An extremely successful technique is visualization. If you associate whatever you are trying to memorize with an image, it will be much harder to forget. In order to memorize elaborate information you can construct a memory palace. Visualize a place. This can be your house, your route to work, a palace, a map — anything that you have already committed (or can commit) to memory. The more detailed your memory palace, the more information you can store. Once you decide on this place, plan a route that you will travel. Then start putting objects around your memory palace that you need to remember. Since you already know the locations and the route, all you need to do is fit this new information into your past knowledge. If you use vivid or bizarre imagery, you will be more likely to recall them.
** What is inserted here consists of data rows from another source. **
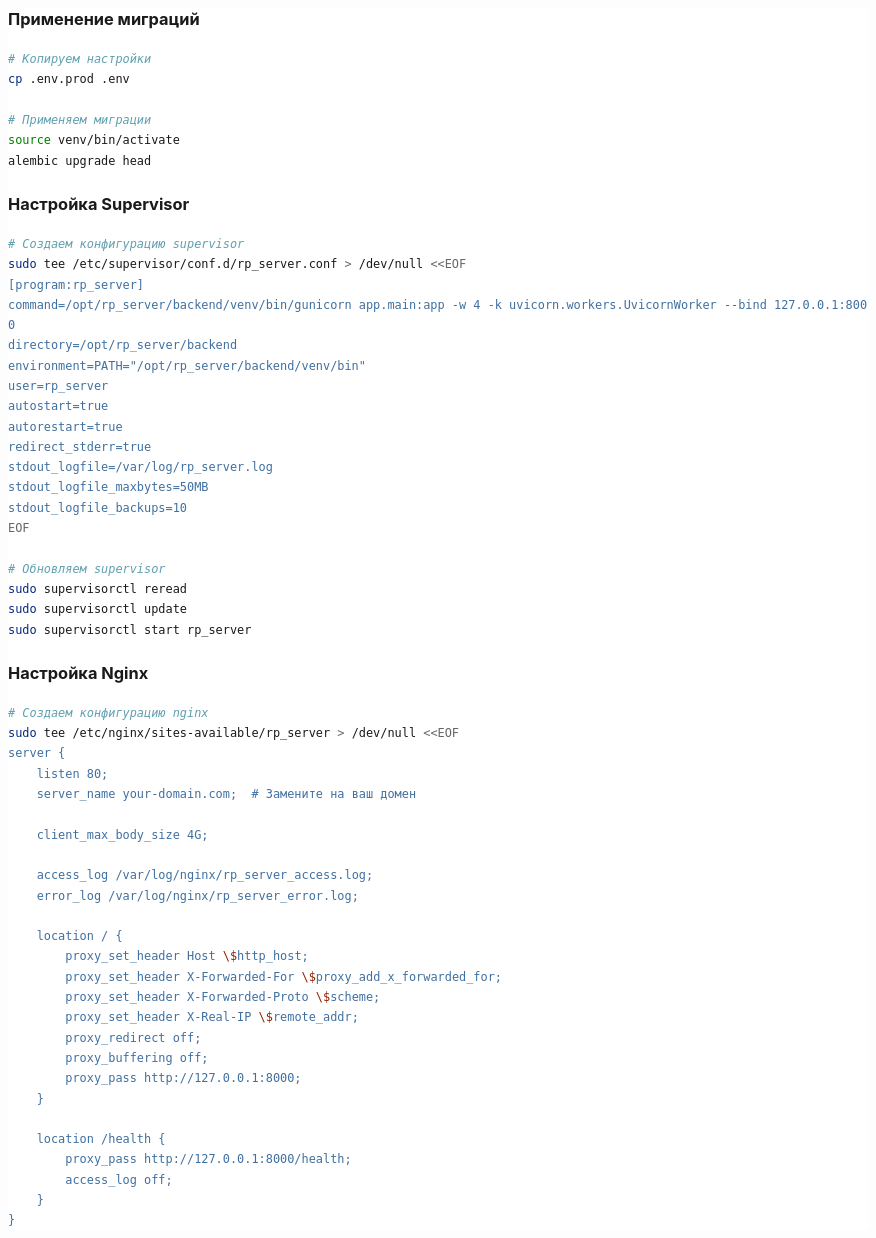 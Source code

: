 ### Применение миграций

```bash
# Копируем настройки
cp .env.prod .env

# Применяем миграции
source venv/bin/activate
alembic upgrade head
```

### Настройка Supervisor

```bash
# Создаем конфигурацию supervisor
sudo tee /etc/supervisor/conf.d/rp_server.conf > /dev/null <<EOF
[program:rp_server]
command=/opt/rp_server/backend/venv/bin/gunicorn app.main:app -w 4 -k uvicorn.workers.UvicornWorker --bind 127.0.0.1:8000
directory=/opt/rp_server/backend
environment=PATH="/opt/rp_server/backend/venv/bin"
user=rp_server
autostart=true
autorestart=true
redirect_stderr=true
stdout_logfile=/var/log/rp_server.log
stdout_logfile_maxbytes=50MB
stdout_logfile_backups=10
EOF

# Обновляем supervisor
sudo supervisorctl reread
sudo supervisorctl update
sudo supervisorctl start rp_server
```

### Настройка Nginx

```bash
# Создаем конфигурацию nginx
sudo tee /etc/nginx/sites-available/rp_server > /dev/null <<EOF
server {
    listen 80;
    server_name your-domain.com;  # Замените на ваш домен

    client_max_body_size 4G;

    access_log /var/log/nginx/rp_server_access.log;
    error_log /var/log/nginx/rp_server_error.log;

    location / {
        proxy_set_header Host \$http_host;
        proxy_set_header X-Forwarded-For \$proxy_add_x_forwarded_for;
        proxy_set_header X-Forwarded-Proto \$scheme;
        proxy_set_header X-Real-IP \$remote_addr;
        proxy_redirect off;
        proxy_buffering off;
        proxy_pass http://127.0.0.1:8000;
    }

    location /health {
        proxy_pass http://127.0.0.1:8000/health;
        access_log off;
    }
}
```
This can help you remember anything from the starting lineup for a basketball team to a poem.
You can change your environment to include things you want to memorize. You perceive your surroundings every day and commit them to memory. Use this to your advantage. If you want to memorize the names of every Shakespeare play, place each one on your bookshelf. While you’re doing so, why not place them in chronological order? The daily reminder will keep this task on your mind.
Exercise and nutrition
Better health leads to improved memory. Stress and depression can hinder your memory. Relaxing evenings with friends, exercise, meditation, omega-3 fatty acids, vegetables, complex carbohydrates, fruits and red wine (in moderation) can prove beneficial.